* _What is being asked_: Would you count how many lines of the entries below include the word "Phrase"? Give nothing but the number.

* _Entries supplied_:
*-*-*
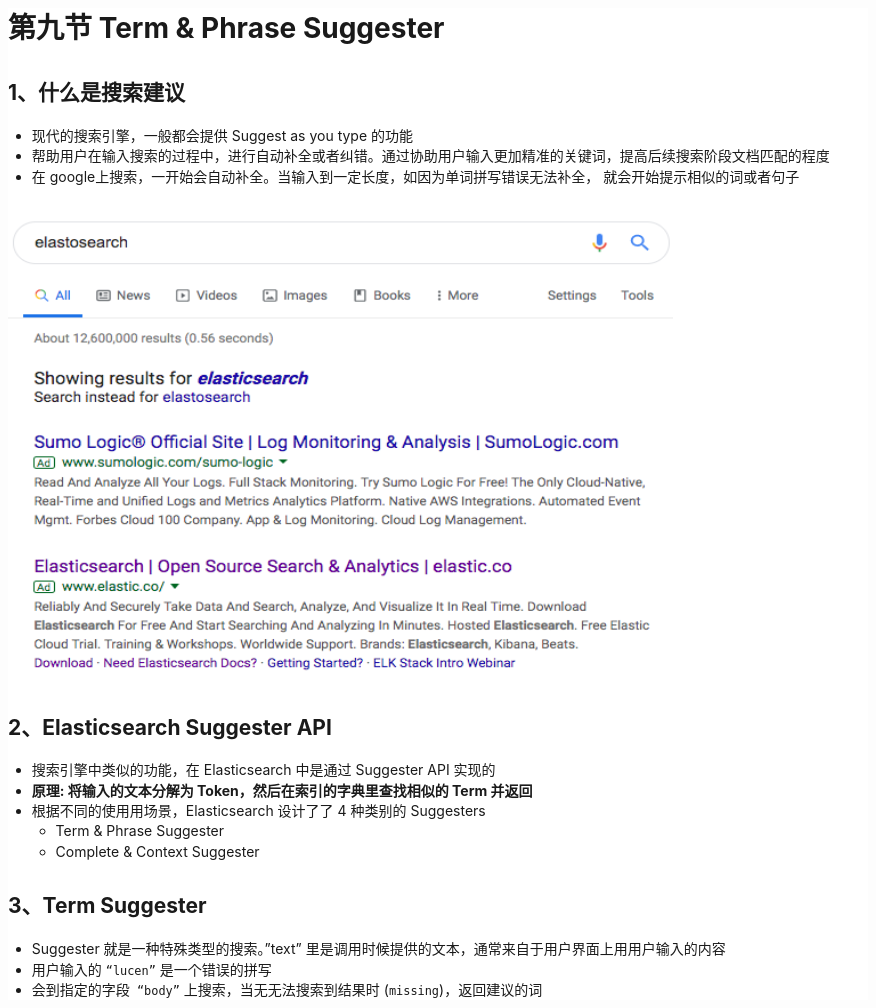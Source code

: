 # **第九节 Term & Phrase Suggester**

## **1、什么是搜索建议**

* 现代的搜索引擎，⼀般都会提供 Suggest as you type 的功能
* 帮助⽤户在输入搜索的过程中，进⾏⾃动补全或者纠错。通过协助⽤户输入更加精准的关键词，提⾼后续搜索阶段⽂档匹配的程度
* 在 google上搜索，⼀开始会⾃动补全。当输⼊到一定长度，如因为单词拼写错误无法补全， 就会开始提示相似的词或者句子


![Alt Image Text](../images/chap4_9_1.png "Body image") 


## **2、Elasticsearch Suggester API**

* 搜索引擎中类似的功能，在 Elasticsearch 中是通过 Suggester API 实现的
* **原理: 将输入的⽂本分解为 Token，然后在索引的字典⾥查找相似的 Term 并返回**
* 根据不同的使⽤用场景，Elasticsearch 设计了了 4 种类别的 Suggesters
	* Term & Phrase Suggester
	* Complete & Context Suggester

## **3、Term Suggester**

* Suggester 就是一种特殊类型的搜索。”text” ⾥是调⽤时候提供的⽂本，通常来⾃于⽤户界面上⽤用户输⼊的内容
* ⽤户输⼊的 `“lucen”` 是⼀个错误的拼写
* 会到指定的字段` “body”` 上搜索，当⽆无法搜索到结果时 (`missing`)，返回建议的词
*-*-*
* _Exercise result_: 2